* Aim of the task
Please reproduce, exactly and with nothing added, the lines of the material below that run from the one containing "2、要传入可删除组件的dom" to the end.

* Recorded data

- - -

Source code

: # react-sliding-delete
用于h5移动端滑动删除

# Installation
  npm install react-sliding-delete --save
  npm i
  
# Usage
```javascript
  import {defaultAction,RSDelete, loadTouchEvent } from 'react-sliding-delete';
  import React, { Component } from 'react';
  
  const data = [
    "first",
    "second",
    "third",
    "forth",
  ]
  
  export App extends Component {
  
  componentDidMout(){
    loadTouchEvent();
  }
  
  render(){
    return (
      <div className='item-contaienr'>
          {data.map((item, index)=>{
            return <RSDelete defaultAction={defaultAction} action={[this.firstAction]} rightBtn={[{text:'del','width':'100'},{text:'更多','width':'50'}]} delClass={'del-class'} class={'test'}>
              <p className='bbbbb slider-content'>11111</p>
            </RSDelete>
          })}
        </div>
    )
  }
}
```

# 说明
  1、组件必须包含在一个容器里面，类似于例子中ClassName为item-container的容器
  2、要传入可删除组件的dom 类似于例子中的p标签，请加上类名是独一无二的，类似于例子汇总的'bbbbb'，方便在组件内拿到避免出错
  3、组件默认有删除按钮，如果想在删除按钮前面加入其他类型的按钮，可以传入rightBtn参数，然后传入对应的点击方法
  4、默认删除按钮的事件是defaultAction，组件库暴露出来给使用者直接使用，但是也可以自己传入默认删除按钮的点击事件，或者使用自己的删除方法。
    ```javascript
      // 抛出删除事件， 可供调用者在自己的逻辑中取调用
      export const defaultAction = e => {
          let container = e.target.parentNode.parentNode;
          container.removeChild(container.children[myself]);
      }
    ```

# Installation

- - -

* Task response
  2、要传入可删除组件的dom 类似于例子中的p标签，请加上类名是独一无二的，类似于例子汇总的'bbbbb'，方便在组件内拿到避免出错
  3、组件默认有删除按钮，如果想在删除按钮前面加入其他类型的按钮，可以传入rightBtn参数，然后传入对应的点击方法
  4、默认删除按钮的事件是defaultAction，组件库暴露出来给使用者直接使用，但是也可以自己传入默认删除按钮的点击事件，或者使用自己的删除方法。
    ```javascript
      // 抛出删除事件， 可供调用者在自己的逻辑中取调用
      export const defaultAction = e => {
          let container = e.target.parentNode.parentNode;
          container.removeChild(container.children[myself]);
      }
    ```

# Installation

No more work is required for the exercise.